* TASK ITEM: Exactly the lines from the beginning of the records below through the line with "chilling with books.</h3>" must be given again, without pictures.

====== TASK DATA ======

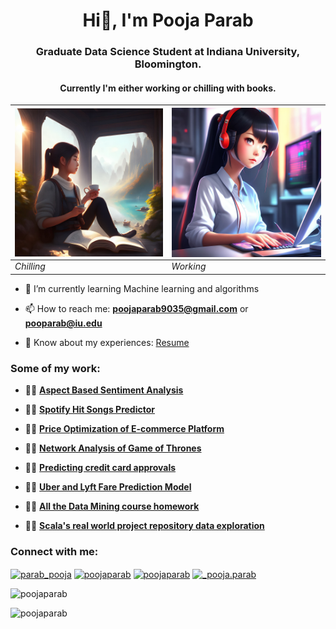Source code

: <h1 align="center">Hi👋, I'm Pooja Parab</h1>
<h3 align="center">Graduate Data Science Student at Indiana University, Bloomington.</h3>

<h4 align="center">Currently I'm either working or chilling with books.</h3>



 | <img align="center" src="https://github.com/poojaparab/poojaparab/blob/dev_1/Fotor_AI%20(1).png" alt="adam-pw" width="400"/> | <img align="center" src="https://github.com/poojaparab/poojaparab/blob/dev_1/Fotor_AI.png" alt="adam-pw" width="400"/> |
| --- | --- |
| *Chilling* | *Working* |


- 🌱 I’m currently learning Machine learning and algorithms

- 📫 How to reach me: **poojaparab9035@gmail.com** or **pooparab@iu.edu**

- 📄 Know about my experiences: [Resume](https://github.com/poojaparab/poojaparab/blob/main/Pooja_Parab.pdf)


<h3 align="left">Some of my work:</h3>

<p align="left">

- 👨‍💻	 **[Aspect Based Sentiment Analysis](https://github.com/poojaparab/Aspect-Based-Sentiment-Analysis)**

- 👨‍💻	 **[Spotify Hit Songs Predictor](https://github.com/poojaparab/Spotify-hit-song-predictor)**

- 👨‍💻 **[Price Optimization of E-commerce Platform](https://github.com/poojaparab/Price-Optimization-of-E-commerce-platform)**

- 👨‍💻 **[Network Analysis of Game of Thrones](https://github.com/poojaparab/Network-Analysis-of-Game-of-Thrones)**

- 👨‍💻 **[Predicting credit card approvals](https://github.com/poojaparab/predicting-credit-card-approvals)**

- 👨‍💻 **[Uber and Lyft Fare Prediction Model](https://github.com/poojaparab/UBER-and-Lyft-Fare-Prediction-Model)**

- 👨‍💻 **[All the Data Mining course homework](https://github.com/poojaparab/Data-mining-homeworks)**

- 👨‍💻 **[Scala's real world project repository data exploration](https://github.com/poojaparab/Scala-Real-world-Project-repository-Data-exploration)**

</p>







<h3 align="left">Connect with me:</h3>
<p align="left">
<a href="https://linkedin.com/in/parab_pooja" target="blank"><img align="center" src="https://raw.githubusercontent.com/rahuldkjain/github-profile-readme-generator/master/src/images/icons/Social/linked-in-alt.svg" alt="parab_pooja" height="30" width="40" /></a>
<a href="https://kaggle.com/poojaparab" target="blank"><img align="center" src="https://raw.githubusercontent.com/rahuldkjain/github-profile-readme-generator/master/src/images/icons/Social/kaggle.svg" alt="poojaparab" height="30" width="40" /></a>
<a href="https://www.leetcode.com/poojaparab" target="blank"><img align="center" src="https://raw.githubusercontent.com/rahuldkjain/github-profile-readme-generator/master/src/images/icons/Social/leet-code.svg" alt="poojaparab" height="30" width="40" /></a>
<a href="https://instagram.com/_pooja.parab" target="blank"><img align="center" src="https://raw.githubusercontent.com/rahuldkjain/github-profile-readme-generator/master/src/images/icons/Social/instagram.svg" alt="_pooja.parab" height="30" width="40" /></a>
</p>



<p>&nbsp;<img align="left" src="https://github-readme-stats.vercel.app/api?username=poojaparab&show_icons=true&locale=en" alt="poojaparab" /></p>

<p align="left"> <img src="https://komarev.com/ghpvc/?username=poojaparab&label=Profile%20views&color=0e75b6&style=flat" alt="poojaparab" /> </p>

======

* SOLUTION TO THIS TASK:
Source code

: <h1 align="center">Hi👋, I'm Pooja Parab</h1>
<h3 align="center">Graduate Data Science Student at Indiana University, Bloomington.</h3>

<h4 align="center">Currently I'm either working or chilling with books.</h3>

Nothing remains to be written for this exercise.